### Instructions to follow
Reproduce, character for character, the lines below from the first through the one with "Turing's _precedence_ rules". Leave pictures out.

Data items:
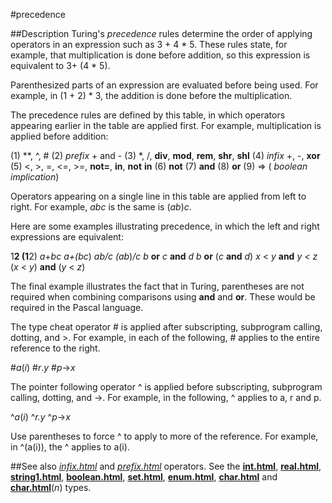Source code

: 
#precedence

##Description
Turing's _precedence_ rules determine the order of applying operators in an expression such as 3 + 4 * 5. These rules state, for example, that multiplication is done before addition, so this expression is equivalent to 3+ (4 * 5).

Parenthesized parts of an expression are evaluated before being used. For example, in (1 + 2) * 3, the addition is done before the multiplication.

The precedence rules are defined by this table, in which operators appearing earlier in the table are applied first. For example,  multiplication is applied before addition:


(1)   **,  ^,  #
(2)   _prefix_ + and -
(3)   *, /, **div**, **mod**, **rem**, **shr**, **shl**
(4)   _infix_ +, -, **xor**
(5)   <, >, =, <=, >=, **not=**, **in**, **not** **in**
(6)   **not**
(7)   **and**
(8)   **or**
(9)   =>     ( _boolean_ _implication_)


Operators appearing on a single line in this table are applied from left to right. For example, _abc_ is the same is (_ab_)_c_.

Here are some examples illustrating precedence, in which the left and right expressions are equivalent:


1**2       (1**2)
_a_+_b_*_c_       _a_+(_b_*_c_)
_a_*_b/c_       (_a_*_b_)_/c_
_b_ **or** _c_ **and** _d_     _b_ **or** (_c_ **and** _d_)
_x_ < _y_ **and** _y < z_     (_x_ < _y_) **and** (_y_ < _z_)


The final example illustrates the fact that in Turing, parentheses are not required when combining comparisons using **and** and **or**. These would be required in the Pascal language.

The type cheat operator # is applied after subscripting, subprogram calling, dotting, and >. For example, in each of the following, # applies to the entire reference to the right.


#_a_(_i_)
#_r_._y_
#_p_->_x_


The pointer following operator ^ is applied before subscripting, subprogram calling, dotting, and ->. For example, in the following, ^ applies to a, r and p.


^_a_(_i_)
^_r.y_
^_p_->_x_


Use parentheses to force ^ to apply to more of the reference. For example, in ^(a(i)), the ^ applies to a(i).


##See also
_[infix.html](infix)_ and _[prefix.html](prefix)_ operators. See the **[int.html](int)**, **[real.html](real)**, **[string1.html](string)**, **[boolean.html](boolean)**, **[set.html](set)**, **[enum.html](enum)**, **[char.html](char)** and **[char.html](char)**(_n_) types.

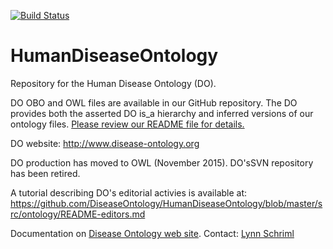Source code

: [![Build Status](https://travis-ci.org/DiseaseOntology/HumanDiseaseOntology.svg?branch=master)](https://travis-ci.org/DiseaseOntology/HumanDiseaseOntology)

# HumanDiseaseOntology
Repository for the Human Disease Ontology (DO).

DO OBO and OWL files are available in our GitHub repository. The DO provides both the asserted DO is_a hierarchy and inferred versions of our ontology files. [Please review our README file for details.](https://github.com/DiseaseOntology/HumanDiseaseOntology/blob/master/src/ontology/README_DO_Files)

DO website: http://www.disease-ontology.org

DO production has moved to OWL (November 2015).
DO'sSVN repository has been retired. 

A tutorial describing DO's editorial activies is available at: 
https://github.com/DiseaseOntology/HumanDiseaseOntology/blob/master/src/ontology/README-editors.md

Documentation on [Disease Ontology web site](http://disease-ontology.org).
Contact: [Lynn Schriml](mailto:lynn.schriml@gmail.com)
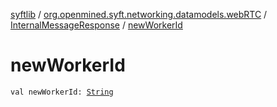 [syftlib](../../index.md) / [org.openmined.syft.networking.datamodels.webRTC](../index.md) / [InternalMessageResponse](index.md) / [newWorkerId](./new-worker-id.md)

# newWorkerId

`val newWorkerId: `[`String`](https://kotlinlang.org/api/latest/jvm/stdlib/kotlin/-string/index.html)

### The answer
Source code

: 
#precedence

##Description
Turing's _precedence_ rules determine the order of applying operators in an expression such as 3 + 4 * 5. These rules state, for example, that multiplication is done before addition, so this expression is equivalent to 3+ (4 * 5).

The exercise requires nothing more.